Laurie Walquist

Profile
- Position: Quarterback

Personal information
- Born: March 9, 1898 Rockford, Illinois, U.S.
- Died: September 28, 1985 (aged 87) Glenview, Illinois, U.S.

Career information
- College: University of Illinois

Career history
- 1922, 1924–1931: Chicago Bears

Awards and highlights
- First-team All-Big Ten (1921);

= Laurie Walquist =

American football player and coach (1898–1985)

Lawrence Wilfred Walquist (March 9, 1898 – September 28, 1985) was an American professional football player who played quarterback for nine seasons for the Chicago Bears.
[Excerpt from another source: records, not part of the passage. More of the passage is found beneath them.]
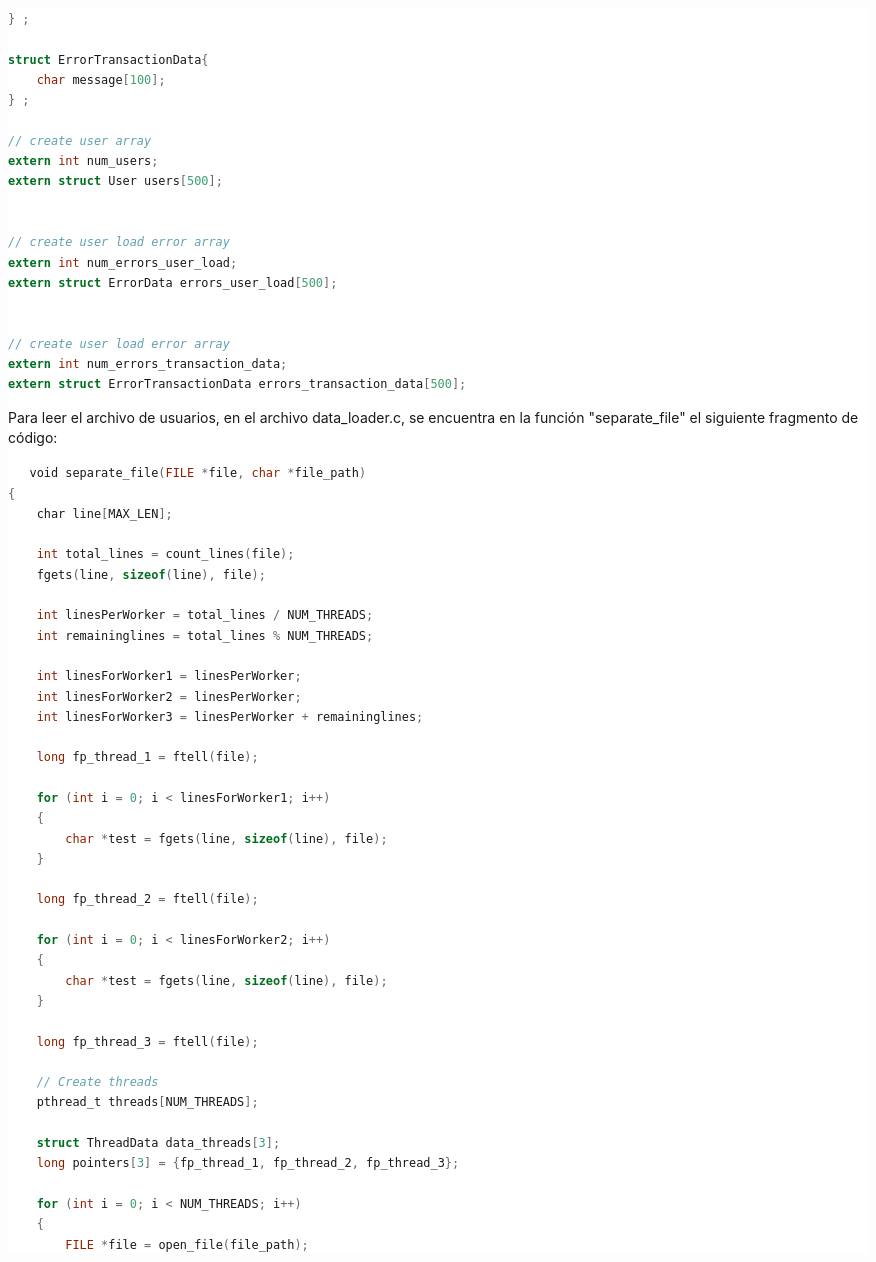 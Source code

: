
 ```c
} ;

struct ErrorTransactionData{
    char message[100];
} ;

// create user array
extern int num_users;
extern struct User users[500];


// create user load error array
extern int num_errors_user_load;
extern struct ErrorData errors_user_load[500];


// create user load error array
extern int num_errors_transaction_data;
extern struct ErrorTransactionData errors_transaction_data[500];
```

Para leer el archivo de usuarios, en el archivo data_loader.c, se encuentra en la función "separate_file" el siguiente fragmento de código:

```C
   void separate_file(FILE *file, char *file_path)
{
    char line[MAX_LEN];

    int total_lines = count_lines(file);
    fgets(line, sizeof(line), file);

    int linesPerWorker = total_lines / NUM_THREADS;
    int remaininglines = total_lines % NUM_THREADS;

    int linesForWorker1 = linesPerWorker;
    int linesForWorker2 = linesPerWorker;
    int linesForWorker3 = linesPerWorker + remaininglines;

    long fp_thread_1 = ftell(file);

    for (int i = 0; i < linesForWorker1; i++)
    {
        char *test = fgets(line, sizeof(line), file);
    }

    long fp_thread_2 = ftell(file);

    for (int i = 0; i < linesForWorker2; i++)
    {
        char *test = fgets(line, sizeof(line), file);
    }

    long fp_thread_3 = ftell(file);

    // Create threads
    pthread_t threads[NUM_THREADS];

    struct ThreadData data_threads[3];
    long pointers[3] = {fp_thread_1, fp_thread_2, fp_thread_3};

    for (int i = 0; i < NUM_THREADS; i++)
    {
        FILE *file = open_file(file_path);
```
He was also the first-ever head coach for the Chicago Bruins back when they originally played for the American Basketball League.

Walquist attended Rockford Central High School where he played both basketball and football. He graduated in 1918. Laurie served in the United States Army in 1918 and while he was accepted at West Point, he chose to attend the University of Illinois at Urbana–Champaign.

He graduated from Illinois in 1922 receiving a BS in economics. During his collegiate years, he was President of the Junior Class, member of Ma-Wan-Dee, and belonged to Tau Kappa Epsilon and Alpha Kappa Psi fraternities.

Walquist starred in basketball in 1919–20, 1920–21, 1921–22 and was picked as All-Conference guard in 1922. Additionally, he won four letters in football, was captain in 1921 and played right halfback and quarterback under Robert Zuppke. He was picked for All-Conference and All-Western in 1919 and 1920.

Walquist played with the Chicago Bears for nine season (1922, 1924–1931) and continued with the team through the mid-1930s as an assistant coach along with Paddy Driscoll under head coach George Halas.